What to produce: Retype the records below from their first line through the line holding "fornecidas pelo cliente.", including both ends and no pictures.

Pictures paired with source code

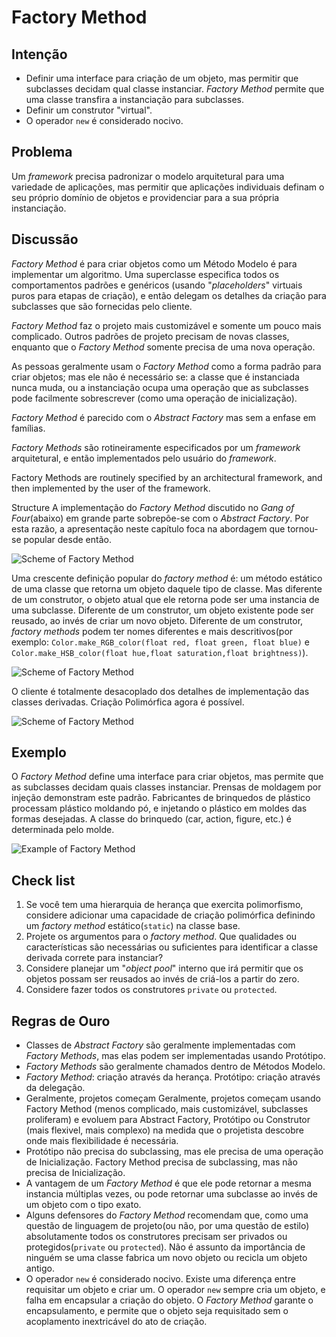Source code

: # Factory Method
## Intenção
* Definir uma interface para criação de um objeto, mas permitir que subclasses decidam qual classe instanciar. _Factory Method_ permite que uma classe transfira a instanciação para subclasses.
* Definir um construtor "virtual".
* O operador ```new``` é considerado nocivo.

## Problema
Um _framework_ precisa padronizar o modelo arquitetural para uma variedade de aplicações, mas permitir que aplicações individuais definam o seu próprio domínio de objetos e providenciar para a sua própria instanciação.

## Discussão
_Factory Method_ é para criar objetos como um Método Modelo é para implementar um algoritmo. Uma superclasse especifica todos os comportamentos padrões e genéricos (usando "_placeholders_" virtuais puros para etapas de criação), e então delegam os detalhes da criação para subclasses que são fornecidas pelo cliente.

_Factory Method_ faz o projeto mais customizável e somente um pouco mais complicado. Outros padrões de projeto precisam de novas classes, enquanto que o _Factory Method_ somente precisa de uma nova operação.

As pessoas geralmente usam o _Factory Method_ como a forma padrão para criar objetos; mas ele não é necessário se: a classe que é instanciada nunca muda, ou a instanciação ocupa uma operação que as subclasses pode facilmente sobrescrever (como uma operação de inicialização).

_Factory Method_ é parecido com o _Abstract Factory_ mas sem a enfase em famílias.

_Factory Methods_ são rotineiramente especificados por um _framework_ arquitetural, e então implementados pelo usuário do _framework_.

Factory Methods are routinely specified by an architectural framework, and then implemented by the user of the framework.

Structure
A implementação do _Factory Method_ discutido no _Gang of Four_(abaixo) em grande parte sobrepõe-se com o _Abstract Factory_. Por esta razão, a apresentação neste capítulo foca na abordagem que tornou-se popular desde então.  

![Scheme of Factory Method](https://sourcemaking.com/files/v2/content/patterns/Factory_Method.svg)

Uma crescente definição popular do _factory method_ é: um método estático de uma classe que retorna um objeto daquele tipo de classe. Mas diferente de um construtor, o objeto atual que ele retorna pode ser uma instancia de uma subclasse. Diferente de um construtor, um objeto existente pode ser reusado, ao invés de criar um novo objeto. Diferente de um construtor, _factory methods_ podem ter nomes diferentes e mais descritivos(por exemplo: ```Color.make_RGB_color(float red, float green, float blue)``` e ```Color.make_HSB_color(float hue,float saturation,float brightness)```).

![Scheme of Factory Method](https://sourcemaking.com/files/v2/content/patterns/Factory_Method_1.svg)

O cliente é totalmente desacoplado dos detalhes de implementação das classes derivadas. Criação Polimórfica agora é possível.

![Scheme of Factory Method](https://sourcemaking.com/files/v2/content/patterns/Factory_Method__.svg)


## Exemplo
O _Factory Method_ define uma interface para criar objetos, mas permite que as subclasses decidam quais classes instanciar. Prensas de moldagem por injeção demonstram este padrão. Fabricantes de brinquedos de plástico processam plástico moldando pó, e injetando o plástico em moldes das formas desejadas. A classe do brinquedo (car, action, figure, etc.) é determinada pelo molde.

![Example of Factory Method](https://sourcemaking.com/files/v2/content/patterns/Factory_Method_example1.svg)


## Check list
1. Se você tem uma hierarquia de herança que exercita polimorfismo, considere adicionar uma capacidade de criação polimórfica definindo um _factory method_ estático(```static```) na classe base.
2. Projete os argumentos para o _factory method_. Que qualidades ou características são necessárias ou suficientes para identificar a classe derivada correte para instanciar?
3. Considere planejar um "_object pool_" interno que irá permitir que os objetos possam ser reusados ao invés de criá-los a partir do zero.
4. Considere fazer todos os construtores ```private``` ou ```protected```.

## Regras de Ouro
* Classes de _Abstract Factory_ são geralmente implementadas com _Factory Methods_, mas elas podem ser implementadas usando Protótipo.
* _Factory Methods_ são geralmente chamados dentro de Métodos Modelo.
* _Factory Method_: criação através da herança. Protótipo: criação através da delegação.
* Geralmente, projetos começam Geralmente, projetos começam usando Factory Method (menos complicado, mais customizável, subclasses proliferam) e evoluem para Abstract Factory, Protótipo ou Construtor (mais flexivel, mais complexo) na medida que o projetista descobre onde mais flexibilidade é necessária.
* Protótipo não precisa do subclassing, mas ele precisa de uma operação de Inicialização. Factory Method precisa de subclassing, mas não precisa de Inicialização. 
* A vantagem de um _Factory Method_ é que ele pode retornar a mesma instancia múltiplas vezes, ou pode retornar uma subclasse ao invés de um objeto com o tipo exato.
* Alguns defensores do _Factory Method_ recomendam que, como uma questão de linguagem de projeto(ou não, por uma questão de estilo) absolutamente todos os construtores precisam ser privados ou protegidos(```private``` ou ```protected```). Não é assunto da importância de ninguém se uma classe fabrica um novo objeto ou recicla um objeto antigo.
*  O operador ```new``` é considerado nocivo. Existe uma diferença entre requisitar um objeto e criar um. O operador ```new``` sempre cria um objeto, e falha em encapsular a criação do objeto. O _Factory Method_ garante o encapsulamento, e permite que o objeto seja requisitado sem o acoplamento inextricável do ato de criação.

Task answer:
Source code

: # Factory Method
## Intenção
* Definir uma interface para criação de um objeto, mas permitir que subclasses decidam qual classe instanciar. _Factory Method_ permite que uma classe transfira a instanciação para subclasses.
* Definir um construtor "virtual".
* O operador ```new``` é considerado nocivo.

## Problema
Um _framework_ precisa padronizar o modelo arquitetural para uma variedade de aplicações, mas permitir que aplicações individuais definam o seu próprio domínio de objetos e providenciar para a sua própria instanciação.

## Discussão
_Factory Method_ é para criar objetos como um Método Modelo é para implementar um algoritmo. Uma superclasse especifica todos os comportamentos padrões e genéricos (usando "_placeholders_" virtuais puros para etapas de criação), e então delegam os detalhes da criação para subclasses que são fornecidas pelo cliente.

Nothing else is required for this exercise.